At the time of the making of the original films, there was some controversy and a lot of ‘he said, she said’ bickerings about some of the plotlines of the trilogy being leaked to the press. Prowse took a lot of the blame for the leaks, even though there was much doubt around whether he was the source, and he has remained quite a shunned figure in the eyes of some of the people involved in the making of the original movies. Prowse’s face was also famously not used in the final scenes of the third movie of the trilogy, Return of the Jedi, when Vader’s helmet was finally removed, which was a source of consternation for Prowse.
However, Bestard maintains that Prowse is not bitter about the way things went, back then and ever since.
“He is more disappointed with Lucasfilm,” he says, “the words ‘angry’ or ‘bitter’ are not the real words I would use to describe him. He had a great experience at the beginning, but then it became really uncomfortable, and it was not a good time for him. Everybody from Lucasfilm, when they were shooting the third movie, thought that he had talked to the press and gave a big spoiler of the film.
“But all these years, he has always said ‘I never said anything to the press’, but nobody believes him. We even found the original journalist who did the interview, and he confessed to us that David Prowse never said anything.”
One of the highlights of the documentary, and something that gives a positive shine to what was quite an awkward situation, was that the film makers decided to re-shoot that famous scene, but this time with Prowse’s face used as the face of Darth Vader, rather than with the English actor Sebastian Shaw as in the original film. Prowse seems genuinely thrilled at the end of the documentary by the result of that re-shoot.

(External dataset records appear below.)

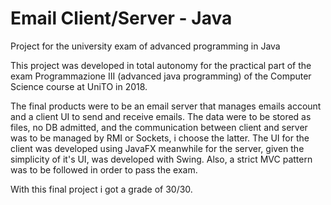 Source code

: # Email Client/Server - Java
Project for the university exam of advanced programming in Java

This project was developed in total autonomy for the practical part of the exam Programmazione III (advanced java programming) of the Computer Science course at UniTO in 2018.

The final products were to be an email server that manages emails account and a client UI to send and receive emails. The data were to be stored as files, no DB admitted, and the communication between client and server was to be managed by RMI or Sockets, i choose the latter.
The UI for the client was developed using JavaFX meanwhile for the server, given the simplicity of it's UI, was developed with Swing.
Also, a strict MVC pattern was to be followed in order to pass the exam.

With this final project i got a grade of 30/30.
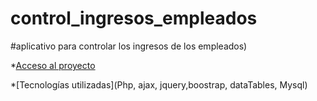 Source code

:# control_ingresos_empleados

#aplicativo para controlar los ingresos de los empleados)

*[Acceso al proyecto](localhost/control_ingresos_empleados)

*[Tecnologías utilizadas](Php, ajax, jquery,boostrap, dataTables, Mysql)

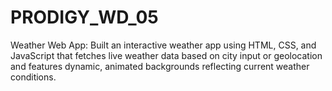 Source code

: # PRODIGY_WD_05
Weather Web App: Built an interactive weather app using HTML, CSS, and JavaScript that fetches live weather data based on city input or geolocation and features dynamic, animated backgrounds reflecting current weather conditions.
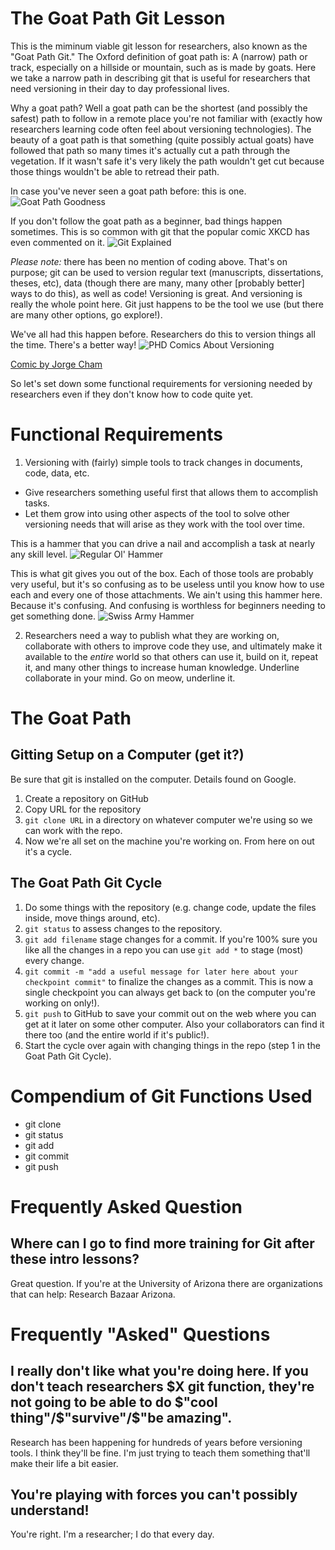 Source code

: # The Goat Path Git Lesson
This is the miminum viable git lesson for researchers, also known as the "Goat Path Git." The Oxford definition of goat path is: A (narrow) path or track, especially on a hillside or mountain, such as is made by goats. Here we take a narrow path in describing git that is useful for researchers that need versioning in their day to day professional lives. 

Why a goat path? Well a goat path can be the shortest (and possibly the safest) path to follow in a remote place you're not familiar with (exactly how researchers learning code often feel about versioning technologies). The beauty of a goat path is that something (quite possibly actual goats) have followed that path so many times it's actually cut a path through the vegetation. If it wasn't safe it's very likely the path wouldn't get cut because those things wouldn't be able to retread their path.

In case you've never seen a goat path before: this is one.
![Goat Path Goodness](/images/goat_path.jpg?raw=True "Title")

If you don't follow the goat path as a beginner, bad things happen sometimes. This is so common with git that the popular comic XKCD has even commented on it.
![Git Explained](/images/git_xkcd.png?raw=True "Title")

*Please note:* there has been no mention of coding above. That's on purpose; git can be used to version regular text (manuscripts, dissertations, theses, etc), data (though there are many, many other [probably better] ways to do this), as well as code! Versioning is great. And versioning is really the whole point here. Git just happens to be the tool we use (but there are many other options, go explore!). 

We've all had this happen before. Researchers do this to version things all the time. There's a better way!
![PHD Comics About Versioning](/images/phd101212s.gif?raw=True "Title")

[Comic by Jorge Cham](http://phdcomics.com/comics/archive.php?comicid=1531)


So let's set down some functional requirements for versioning needed by researchers even if they don't know how to code quite yet.

# Functional Requirements

1. Versioning with (fairly) simple tools to track changes in documents, code, data, etc. 
- Give researchers something useful first that allows them to accomplish tasks.
- Let them grow into using other aspects of the tool to solve other versioning needs that will arise as they work with the tool over time.

This is a hammer that you can drive a nail and accomplish a task at nearly any skill level.
![Regular Ol' Hammer](/images/claw_hammer.jpg?raw=True "Title")

This is what git gives you out of the box. Each of those tools are probably very useful, but it's so confusing as to be useless until you know how to use each and every one of those attachments. We ain't using this hammer here. Because it's confusing. And confusing is worthless for beginners needing to get something done.
![Swiss Army Hammer](/images/swiss_army_hammer.jpg?raw=True "Title")

2. Researchers need a way to publish what they are working on, collaborate with others to improve code they use, and ultimately make it available to the *entire* world so that others can use it, build on it, repeat it, and many other things to increase human knowledge. Underline collaborate in your mind. Go on meow, underline it.

# The Goat Path

## Gitting Setup on a Computer (get it?)
Be sure that git is installed on the computer. Details found on Google.
1. Create a repository on GitHub
2. Copy URL for the repository
3. `git clone URL` in a directory on whatever computer we're using so we can work with the repo.
4. Now we're all set on the machine you're working on. From here on out it's a cycle. 

## The Goat Path Git Cycle
1. Do some things with the repository (e.g. change code, update the files inside, move things around, etc).
2. `git status` to assess changes to the repository.
3. `git add filename` stage changes for a commit. If you're 100% sure you like all the changes in a repo you can use `git add *` to stage (most) every change.
4. `git commit -m "add a useful message for later here about your checkpoint commit"` to finalize the changes as a commit. This is now a single checkpoint you can always get back to (on the computer you're working on only!).
5. `git push` to GitHub to save your commit out on the web where you can get at it later on some other computer. Also your collaborators can find it there too (and the entire world if it's public!).
6. Start the cycle over again with changing things in the repo (step 1 in the Goat Path Git Cycle).


# Compendium of Git Functions Used
- git clone
- git status
- git add
- git commit
- git push

# Frequently Asked Question
## Where can I go to find more training for Git after these intro lessons?
Great question. If you're at the University of Arizona there are organizations that can help: Research Bazaar Arizona.

# Frequently "Asked" Questions

## I really don't like what you're doing here. If you don't teach researchers $X git function, they're not going to be able to do $"cool thing"/$"survive"/$"be amazing".
Research has been happening for hundreds of years before versioning tools. I think they'll be fine. I'm just trying to teach them something that'll make their life a bit easier.

## You're playing with forces you can't possibly understand!
You're right. I'm a researcher; I do that every day.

“For us it was really important to finish the film, to give back the glory that David didn’t have in the past, and re-shoot that scene,” Bestard says, “we asked David, he was not really sure about it, he thought Lucasfilm might get angry. But we said to him ‘Don’t worry David, we will never show this to an audience’, because it’s really complicated, with copyright, we don’t want to have problems with Lucasfilm. We are small Spanish film makers and Lucasfilm is a big industry. We can’t win that battle!
“So we decided to re-shoot the scene but not show it in the documentary, just show it to him and a few others.”
Do you think the scene will ever be seen beyond that close circle of people? “I don’t know, maybe!” He laughs, “it’s out of my hands. Maybe one day.”
I Am Your Father is available on DVD on 6 April 2016 via Shock Entertainment.